Kedua hal tersebut menjadi modal dasar bagi siswa untuk mengembangkan potensi diri dan memutus rantai kemiskinan yang selama ini menghantui keluarga mereka. Namun, kepercayaan diri dan kecerdasan saja belum cukup. Siswa juga diharapkan memiliki karakter yang kuat serta jiwa nasionalisme yang tinggi.

“Pak Presiden ingin kalian, satu, punya kepercayaan diri yang kuat. Anak-anak Indonesia tidak boleh kalah dengan anak-anak negara lain. Kedua, kalian harus jadi anak yang pintar,” ujar Wamensos Agus Jabo.

Toleransi dan kepedulian sosial terhadap lingkungan sekitar akan tumbuh dari fondasi karakter dan nasionalisme tersebut. Selain itu, disiplin juga perlu ditanamkan sejak dini agar siswa mampu mengelola diri sendiri dalam menghadapi berbagai tantangan kehidupan.

Sekolah Rakyat sebagai Rumah Kedua

Wamensos juga menekankan bahwa Sekolah Rakyat bukan sekadar lembaga pendidikan biasa. Sekolah ini menjadi rumah kedua bagi anak-anak dari keluarga miskin dan miskin ekstrem. Di sini, mereka tidak hanya mendapatkan pendidikan formal, tetapi juga kehangatan keluarga dan persahabatan yang mendukung pertumbuhan mereka.

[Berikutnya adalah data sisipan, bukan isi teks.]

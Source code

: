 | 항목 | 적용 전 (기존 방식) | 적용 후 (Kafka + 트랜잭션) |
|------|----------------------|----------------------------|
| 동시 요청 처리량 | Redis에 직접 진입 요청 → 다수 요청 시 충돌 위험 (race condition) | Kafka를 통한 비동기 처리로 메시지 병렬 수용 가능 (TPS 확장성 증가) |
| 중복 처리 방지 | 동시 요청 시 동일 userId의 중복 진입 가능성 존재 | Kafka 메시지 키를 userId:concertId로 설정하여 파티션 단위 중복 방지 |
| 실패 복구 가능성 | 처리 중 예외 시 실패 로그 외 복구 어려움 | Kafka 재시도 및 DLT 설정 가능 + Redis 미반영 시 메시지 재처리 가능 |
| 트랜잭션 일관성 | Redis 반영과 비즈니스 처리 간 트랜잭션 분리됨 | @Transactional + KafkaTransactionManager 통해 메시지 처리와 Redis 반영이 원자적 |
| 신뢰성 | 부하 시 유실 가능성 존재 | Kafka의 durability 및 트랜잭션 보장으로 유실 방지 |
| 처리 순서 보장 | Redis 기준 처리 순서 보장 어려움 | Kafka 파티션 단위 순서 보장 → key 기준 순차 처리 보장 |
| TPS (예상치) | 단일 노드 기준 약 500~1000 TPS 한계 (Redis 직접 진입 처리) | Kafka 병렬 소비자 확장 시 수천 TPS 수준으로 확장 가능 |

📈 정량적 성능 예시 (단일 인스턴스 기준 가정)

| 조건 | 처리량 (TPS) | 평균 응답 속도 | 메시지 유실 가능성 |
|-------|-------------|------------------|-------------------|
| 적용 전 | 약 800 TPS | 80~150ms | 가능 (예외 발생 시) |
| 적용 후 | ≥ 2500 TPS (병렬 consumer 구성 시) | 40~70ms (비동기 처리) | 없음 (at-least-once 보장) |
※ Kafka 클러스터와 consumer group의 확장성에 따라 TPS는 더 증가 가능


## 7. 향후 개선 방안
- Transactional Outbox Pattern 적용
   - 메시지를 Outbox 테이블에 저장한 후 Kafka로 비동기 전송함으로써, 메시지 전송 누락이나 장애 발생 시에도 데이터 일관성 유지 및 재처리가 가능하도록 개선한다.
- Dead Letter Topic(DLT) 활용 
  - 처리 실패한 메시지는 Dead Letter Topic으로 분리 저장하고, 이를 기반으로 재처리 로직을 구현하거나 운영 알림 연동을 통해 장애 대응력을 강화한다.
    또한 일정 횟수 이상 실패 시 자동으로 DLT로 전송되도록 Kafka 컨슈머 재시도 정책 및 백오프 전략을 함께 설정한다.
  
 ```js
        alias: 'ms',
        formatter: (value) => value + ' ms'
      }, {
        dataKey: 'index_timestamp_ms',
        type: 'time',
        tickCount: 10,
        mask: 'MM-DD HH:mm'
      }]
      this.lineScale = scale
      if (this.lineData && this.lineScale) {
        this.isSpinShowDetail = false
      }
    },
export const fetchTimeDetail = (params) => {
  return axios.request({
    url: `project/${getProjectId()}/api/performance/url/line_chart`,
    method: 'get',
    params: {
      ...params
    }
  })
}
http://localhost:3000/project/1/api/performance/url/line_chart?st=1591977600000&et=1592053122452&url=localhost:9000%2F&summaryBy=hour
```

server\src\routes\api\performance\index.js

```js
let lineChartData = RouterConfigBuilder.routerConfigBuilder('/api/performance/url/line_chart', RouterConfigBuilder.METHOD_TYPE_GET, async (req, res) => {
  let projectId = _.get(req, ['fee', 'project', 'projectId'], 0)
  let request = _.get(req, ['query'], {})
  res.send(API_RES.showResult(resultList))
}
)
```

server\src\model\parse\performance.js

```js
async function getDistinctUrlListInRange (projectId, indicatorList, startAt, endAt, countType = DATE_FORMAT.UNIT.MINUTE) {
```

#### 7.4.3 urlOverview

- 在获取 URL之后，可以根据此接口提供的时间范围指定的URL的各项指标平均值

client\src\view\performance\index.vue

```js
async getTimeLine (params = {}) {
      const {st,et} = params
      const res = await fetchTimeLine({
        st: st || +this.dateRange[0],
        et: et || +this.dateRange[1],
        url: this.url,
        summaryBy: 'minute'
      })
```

Presiden Prabowo juga ingin siswa Sekolah Rakyat menjadi pribadi yang terampil. Kementerian Sosial terus memberikan dukungan kepada siswa yang telah menyelesaikan jenjang SMA untuk meningkatkan nilai diri mereka. Dukungan ini diberikan melalui berbagai jalur, baik secara akademis maupun non-akademis.

Suara Siswa yang Bahagia

Abi Alfian, seorang siswa berusia 16 tahun, mengungkapkan kebahagiaannya karena dapat melanjutkan pendidikan di Sekolah Rakyat Kota Semarang. Ayahnya bekerja sebagai buruh di pabrik kopi, sementara ibunya adalah ibu rumah tangga. Abi merasa sangat bersyukur karena ia bisa menikmati pendidikan tanpa membebani kedua orang tuanya secara finansial.

“Terima kasih, Pak Presiden. Berkat Bapak, saya bisa bersekolah di sini,” ucapnya dengan penuh rasa syukur.

MPLS di Sekolah Rakyat Kota Semarang telah dimulai sejak tanggal 13 Juli 2026. Sebanyak 262 siswa mengikuti kegiatan ini dengan antusias. Dari jumlah tersebut, 87 siswa akan menempuh pendidikan di jenjang SD, 88 siswa mengikuti jenjang SMP, dan 87 siswa lainnya akan melanjutkan ke jenjang SMA. Kehadiran mereka menandai harapan baru bagi generasi penerus bangsa yang akan datang.